*** Opening of Data for this exercise ***
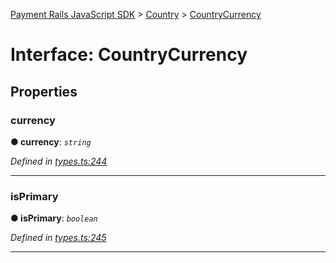 [Payment Rails JavaScript SDK](../README.md) > [Country](../modules/country.md) > [CountryCurrency](../interfaces/country.countrycurrency.md)



# Interface: CountryCurrency


## Properties
<a id="currency"></a>

###  currency

**●  currency**:  *`string`* 

*Defined in [types.ts:244](https://github.com/PaymentRails/javascript-sdk/blob/d7f3cdf/lib/types.ts#L244)*





___

<a id="isprimary"></a>

###  isPrimary

**●  isPrimary**:  *`boolean`* 

*Defined in [types.ts:245](https://github.com/PaymentRails/javascript-sdk/blob/d7f3cdf/lib/types.ts#L245)*





___



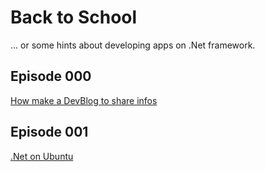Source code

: # Back to School

... or some hints about developing apps on .Net framework.

## Episode 000

[How make a DevBlog to share infos](_post/000-MakeABlog.md)

## Episode 001

[.Net on Ubuntu](_post/001-NetOnUbuntu.md)
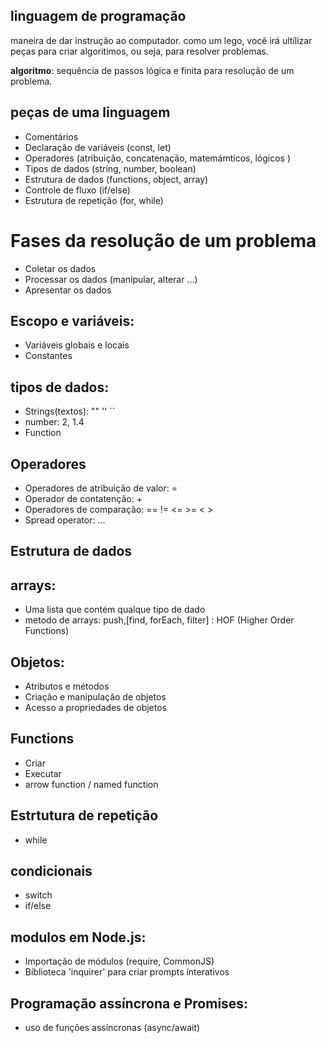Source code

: 
## linguagem de programação 

maneira de dar instrução ao computador.
como um lego, você irá ultílizar peças para criar algoritimos, ou seja, para resolver problemas.

**algoritmo**: sequência de passos lógica e finita para resolução de um problema.


## peças de uma linguagem 

- Comentários
- Declaração de variáveis (const, let)
- Operadores (atribuição, concatenação, matemámticos, lógicos )
- Tipos de dados (string, number, boolean)
- Estrutura de dados (functions, object, array)
- Controle de fluxo (if/else)
- Estrutura de repetição (for, while)

# Fases da resolução de um problema 

- Coletar os dados 
- Processar os dados (manipular, alterar ...)
- Apresentar os dados

## Escopo e variáveis:

- Variáveis globais e locais
- Constantes

## tipos de dados:

- Strings(textos): "" '' ``
- number: 2, 1.4 
- Function

## Operadores

- Operadores de atribuição de valor: =
- Operador de contatenção: +
- Operadores de comparação: == != <= >= < >
- Spread operator: ...
 
## Estrutura de dados 

## arrays:

- Uma lista que contém qualque tipo de dado 
- metodo de arrays: push,[find, forEach, filter] : HOF (Higher Order Functions)

## Objetos:

- Atributos e métodos 
- Criação e manipulação de objetos 
- Acesso a propriedades de objetos

## Functions 

- Criar
- Executar
- arrow function / named function

## Estrtutura de repetição 

- while

## condicionais

- switch
- if/else

## modulos em Node.js:

- Importação de módulos (require, CommonJS)
- Bíblioteca 'inquirer' para criar prompts ínterativos

## Programação assíncrona e Promises:

- uso de funções assíncronas (async/await)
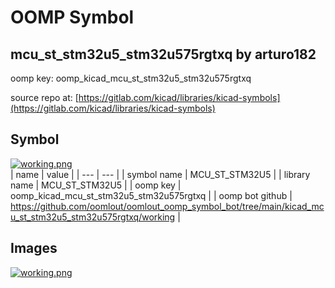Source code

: # OOMP Symbol  
## mcu_st_stm32u5_stm32u575rgtxq  by arturo182  
  
oomp key: oomp_kicad_mcu_st_stm32u5_stm32u575rgtxq  
  
source repo at: [https://gitlab.com/kicad/libraries/kicad-symbols](https://gitlab.com/kicad/libraries/kicad-symbols)  
## Symbol  
  
[![working.png](working_600.png)](working.png)  
| name | value | 
| --- | --- | 
| symbol name | MCU_ST_STM32U5 | 
| library name | MCU_ST_STM32U5 | 
| oomp key | oomp_kicad_mcu_st_stm32u5_stm32u575rgtxq | 
| oomp bot github | https://github.com/oomlout/oomlout_oomp_symbol_bot/tree/main/kicad_mcu_st_stm32u5_stm32u575rgtxq/working | 
## Images  
  
[![working.png](working_140.png)](working.png)  

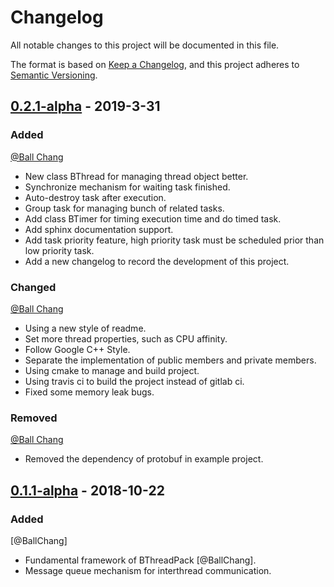 # Changelog
All notable changes to this project will be documented in this file.

The format is based on
 [Keep a Changelog](https://keepachangelog.com/en/1.0.0/),
and this project adheres to
 [Semantic Versioning](https://semver.org/spec/v2.0.0.html).

## [0.2.1-alpha] - 2019-3-31
### Added
[@Ball Chang]

- New class BThread for managing thread object better.
- Synchronize mechanism for waiting task finished.
- Auto-destroy task after execution.
- Group task for managing bunch of related tasks.
- Add class BTimer for timing execution time and do timed task.
- Add sphinx documentation support.
- Add task priority feature, high priority task must be scheduled
prior than low priority task.
- Add a new changelog to record the development of this project.

### Changed
[@Ball Chang]

- Using a new style of readme.
- Set more thread properties, such as CPU affinity.
- Follow Google C++ Style.
- Separate the implementation of public members and private members.
- Using cmake to manage and build project.
- Using travis ci to build the project instead of gitlab ci.
- Fixed some memory leak bugs.

### Removed
[@Ball Chang]

- Removed the dependency of protobuf in example project.

## [0.1.1-alpha] - 2018-10-22
### Added
[@BallChang]

- Fundamental framework of BThreadPack [@BallChang].
- Message queue mechanism for interthread communication.

[Unreleased]: https://gitlab.com/zhangbolily/bthreadpack/tree/dev
[0.1.1-alpha]:
 https://gitlab.com/zhangbolily/bthreadpack/tree/v0.1.1-alpha
[0.2.1-alpha]:
https://gitlab.com/zhangbolily/bthreadpack/tree/v0.2.1-alpha

[@Ball Chang]: https://gitlab.com/zhangbolily
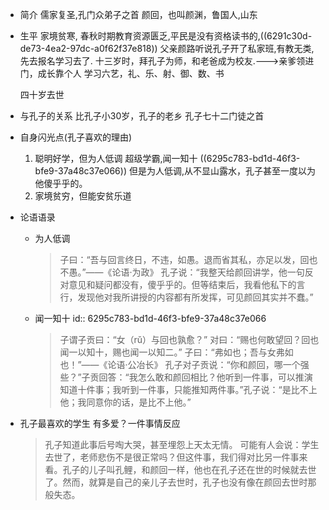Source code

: - 简介
  儒家复圣,孔门众弟子之首
  颜回，也叫颜渊，鲁国人,山东
- 生平
  家境贫寒,
  春秋时期教育资源匮乏,平民是没有资格读书的,((6291c30d-de73-4ea2-97dc-a0f62f37e818)) 
  父亲颜路听说孔子开了私家班,有教无类,先去报名学习去了.
  十三岁时，拜孔子为师，和老爸成为校友.--->亲爹领进门，成长靠个人
  学习六艺，礼、乐、射、御、数、书
  
  四十岁去世
- 与孔子的关系
  比孔子小30岁，孔子的老乡
  孔子七十二门徒之首
- 自身闪光点(孔子喜欢的理由)
  1. 聪明好学，但为人低调
  超级学霸,闻一知十 ((6295c783-bd1d-46f3-bfe9-37a48c37e066)) 
  但是为人低调,从不显山露水，孔子甚至一度以为他傻乎乎的。
  2. 家境贫穷，但能安贫乐道
- 论语语录
	- 为人低调
	  >子曰：“吾与回言终日，不违，如愚。退而省其私，亦足以发，回也不愚。”——《论语·为政》
	  孔子说：“我整天给颜回讲学，他一句反对意见和疑问都没有，傻乎乎的。但等结束后，我看他私下的言行，发现他对我所讲授的内容都有所发挥，可见颜回其实并不蠢。”
	- 闻一知十
	  id:: 6295c783-bd1d-46f3-bfe9-37a48c37e066
	  >子谓子贡曰：“女（rǔ）与回也孰愈？”
	  对曰：“赐也何敢望回？回也闻一以知十，赐也闻一以知二。”
	  子曰：“弗如也；吾与女弗如也！”——《论语·公冶长》
	  孔子对子贡说：“你和颜回，哪一个强些？”子贡回答：“我怎么敢和颜回相比？他听到一件事，可以推演知道十件事；我听到一件事，只能推知两件事。”孔子说：“是比不上他；我同意你的话，是比不上他。”
- 孔子最喜欢的学生
  有多爱？一件事情反应
  >孔子知道此事后号啕大哭，甚至埋怨上天太无情。
  可能有人会说：学生去世了，老师悲伤不是很正常吗？但这件事，我们得对比另一件事来看。孔子的儿子叫孔鲤，和颜回一样，他也在孔子还在世的时候就去世了。然而，就算是自己的亲儿子去世时，孔子也没有像在颜回去世时那般失态。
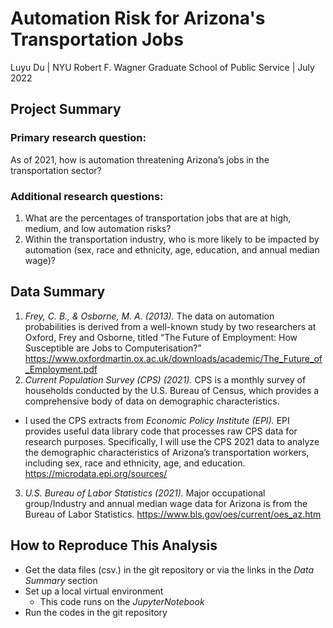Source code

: # Automation Risk for Arizona's Transportation Jobs
Luyu Du | NYU Robert F. Wagner Graduate School of Public Service | July 2022

## Project Summary
### Primary research question:   
  As of 2021, how is automation threatening Arizona’s jobs in the transportation sector?   
### Additional research questions:  
1. What are the percentages of transportation jobs that are at high, medium, and low automation risks?  
2. Within the transportation industry, who is more likely to be impacted by automation (sex, race and ethnicity, age, education, and annual median wage)?   

## Data Summary
1. *Frey, C. B., & Osborne, M. A. (2013).* The data on automation probabilities is derived from a well-known study by two researchers at Oxford, Frey and Osborne, titled “The Future of Employment: How Susceptible are Jobs to Computerisation?” https://www.oxfordmartin.ox.ac.uk/downloads/academic/The_Future_of_Employment.pdf  
2. *Current Population Survey (CPS) (2021).* CPS is a monthly survey of households conducted by the U.S. Bureau of Census, which provides a comprehensive body of data on demographic characteristics. 
  - I used the CPS extracts from *Economic Policy Institute (EPI).* EPI provides useful data library code that processes raw CPS data for research purposes. Specifically, I will use the CPS 2021 data to analyze the demographic characteristics of Arizona’s transportation workers, including sex, race and ethnicity, age, and education. https://microdata.epi.org/sources/   
3. *U.S. Bureau of Labor Statistics (2021).* Major occupational group/Industry and annual median wage data for Arizona is from the Bureau of Labor Statistics. https://www.bls.gov/oes/current/oes_az.htm

## How to Reproduce This Analysis
- Get the data files (csv.) in the git repository or via the links in the *Data Summary* section
- Set up a local virtual environment 
    - This code runs on the *JupyterNotebook*
- Run the codes in the git repository 
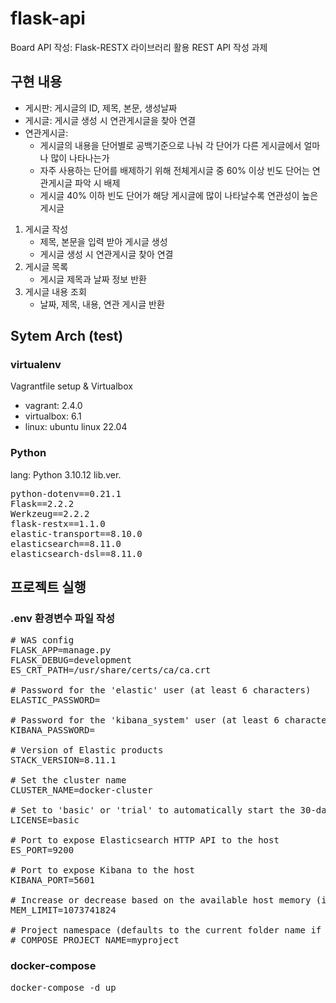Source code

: # flask-api
Board API 작성: Flask-RESTX 라이브러리 활용 REST API 작성 과제

## 구현 내용
- 게시판: 게시글의 ID, 제목, 본문, 생성날짜
- 게시글: 게시글 생성 시 연관게시글을 찾아 연결
- 연관게시글:
    - 게시글의 내용을 단어별로 공백기준으로 나눠 각 단어가 다른 게시글에서 얼마나 많이 나타나는가
    - 자주 사용하는 단어를 배제하기 위해 전체게시글 중 60% 이상 빈도 단어는 연관게시글 파악 시 배제
    - 게시글 40% 이하 빈도 단어가 해당 게시글에 많이 나타날수록 연관성이 높은 게시글

1. 게시글 작성
    - 제목, 본문을 입력 받아 게시글 생성
    - 게시글 생성 시 연관게시글 찾아 연결
2. 게시글 목록
    - 게시글 제목과 날짜 정보 반환
3. 게시글 내용 조회
    - 날짜, 제목, 내용, 연관 게시글 반환

## Sytem Arch (test)
### virtualenv
Vagrantfile setup & Virtualbox
- vagrant: 2.4.0
- virtualbox: 6.1
- linux: ubuntu linux 22.04

### Python
lang: Python 3.10.12
lib.ver.
<pre>
python-dotenv==0.21.1
Flask==2.2.2
Werkzeug==2.2.2
flask-restx==1.1.0
elastic-transport==8.10.0
elasticsearch==8.11.0
elasticsearch-dsl==8.11.0
</pre>

## 프로젝트 실행
### .env 환경변수 파일 작성
<pre>
# WAS config
FLASK_APP=manage.py
FLASK_DEBUG=development
ES_CRT_PATH=/usr/share/certs/ca/ca.crt

# Password for the 'elastic' user (at least 6 characters)
ELASTIC_PASSWORD=

# Password for the 'kibana_system' user (at least 6 characters)
KIBANA_PASSWORD=

# Version of Elastic products
STACK_VERSION=8.11.1

# Set the cluster name
CLUSTER_NAME=docker-cluster

# Set to 'basic' or 'trial' to automatically start the 30-day trial
LICENSE=basic

# Port to expose Elasticsearch HTTP API to the host
ES_PORT=9200

# Port to expose Kibana to the host
KIBANA_PORT=5601

# Increase or decrease based on the available host memory (in bytes)
MEM_LIMIT=1073741824

# Project namespace (defaults to the current folder name if not set)
# COMPOSE_PROJECT_NAME=myproject
</pre>

### docker-compose
<pre>
docker-compose -d up
</pre>
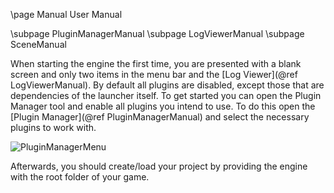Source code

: \page Manual User Manual

\subpage PluginManagerManual
\subpage LogViewerManual
\subpage SceneManual

When starting the engine the first time, you are presented with a blank screen and only two items in the menu bar and the [Log Viewer](@ref LogViewerManual). By default all plugins are disabled, except those that are dependencies of the launcher itself. To get started you can open the Plugin Manager tool and enable all plugins you intend to use. To do this open the [Plugin Manager](@ref PluginManagerManual) and select the necessary plugins to work with.

![PluginManagerMenu](img/screenshots/pluginmanagermenu.png)

Afterwards, you should create/load your project by providing the engine with the root folder of your game.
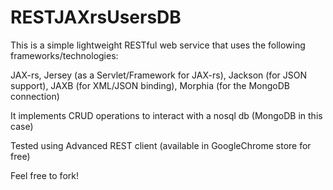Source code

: # RESTJAXrsUsersDB
This is a simple lightweight RESTful web service that uses the following frameworks/technologies:

JAX-rs, 
Jersey (as a Servlet/Framework for JAX-rs),
Jackson (for JSON support),
JAXB (for XML/JSON binding),
Morphia (for the MongoDB connection)

It implements CRUD operations to interact with a nosql db (MongoDB in this case)


Tested using Advanced REST client (available in GoogleChrome store for free)

Feel free to fork!
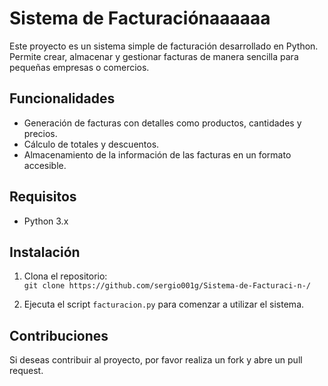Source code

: # Sistema de Facturaciónaaaaaa

Este proyecto es un sistema simple de facturación desarrollado en Python. Permite crear, almacenar y gestionar facturas de manera sencilla para pequeñas empresas o comercios. 

## Funcionalidades

- Generación de facturas con detalles como productos, cantidades y precios.
- Cálculo de totales y descuentos.
- Almacenamiento de la información de las facturas en un formato accesible.

## Requisitos

- Python 3.x

## Instalación

1. Clona el repositorio:  
   `git clone https://github.com/sergio001g/Sistema-de-Facturaci-n-/`

2. Ejecuta el script `facturacion.py` para comenzar a utilizar el sistema.

## Contribuciones

Si deseas contribuir al proyecto, por favor realiza un fork y abre un pull request.
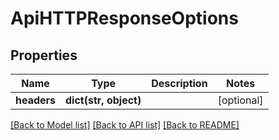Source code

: # ApiHTTPResponseOptions

## Properties
Name | Type | Description | Notes
------------ | ------------- | ------------- | -------------
**headers** | **dict(str, object)** |  | [optional] 

[[Back to Model list]](../README.md#documentation-for-models) [[Back to API list]](../README.md#documentation-for-api-endpoints) [[Back to README]](../README.md)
*** Close of Data for this exercise ***
• Directions
Exactly as written above, retype the lines starting at the one holding "# Version of Elastic products" and ending at the one holding "1. Clona el", both included, but not the pictures.

• Response box
# Version of Elastic products
STACK_VERSION=8.11.1

# Set the cluster name
CLUSTER_NAME=docker-cluster

# Set to 'basic' or 'trial' to automatically start the 30-day trial
LICENSE=basic

# Port to expose Elasticsearch HTTP API to the host
ES_PORT=9200

# Port to expose Kibana to the host
KIBANA_PORT=5601

# Increase or decrease based on the available host memory (in bytes)
MEM_LIMIT=1073741824

# Project namespace (defaults to the current folder name if not set)
# COMPOSE_PROJECT_NAME=myproject
</pre>

### docker-compose
<pre>
docker-compose -d up
</pre>
Source code

: \page Manual User Manual

\subpage PluginManagerManual
\subpage LogViewerManual
\subpage SceneManual

When starting the engine the first time, you are presented with a blank screen and only two items in the menu bar and the [Log Viewer](@ref LogViewerManual). By default all plugins are disabled, except those that are dependencies of the launcher itself. To get started you can open the Plugin Manager tool and enable all plugins you intend to use. To do this open the [Plugin Manager](@ref PluginManagerManual) and select the necessary plugins to work with.

![PluginManagerMenu](img/screenshots/pluginmanagermenu.png)

Afterwards, you should create/load your project by providing the engine with the root folder of your game.
Source code

: # RESTJAXrsUsersDB
This is a simple lightweight RESTful web service that uses the following frameworks/technologies:

JAX-rs, 
Jersey (as a Servlet/Framework for JAX-rs),
Jackson (for JSON support),
JAXB (for XML/JSON binding),
Morphia (for the MongoDB connection)

It implements CRUD operations to interact with a nosql db (MongoDB in this case)


Tested using Advanced REST client (available in GoogleChrome store for free)

Feel free to fork!
Source code

: # Sistema de Facturaciónaaaaaa

Este proyecto es un sistema simple de facturación desarrollado en Python. Permite crear, almacenar y gestionar facturas de manera sencilla para pequeñas empresas o comercios. 

## Funcionalidades

- Generación de facturas con detalles como productos, cantidades y precios.
- Cálculo de totales y descuentos.
- Almacenamiento de la información de las facturas en un formato accesible.

## Requisitos

- Python 3.x

## Instalación

1. Clona el repositorio:  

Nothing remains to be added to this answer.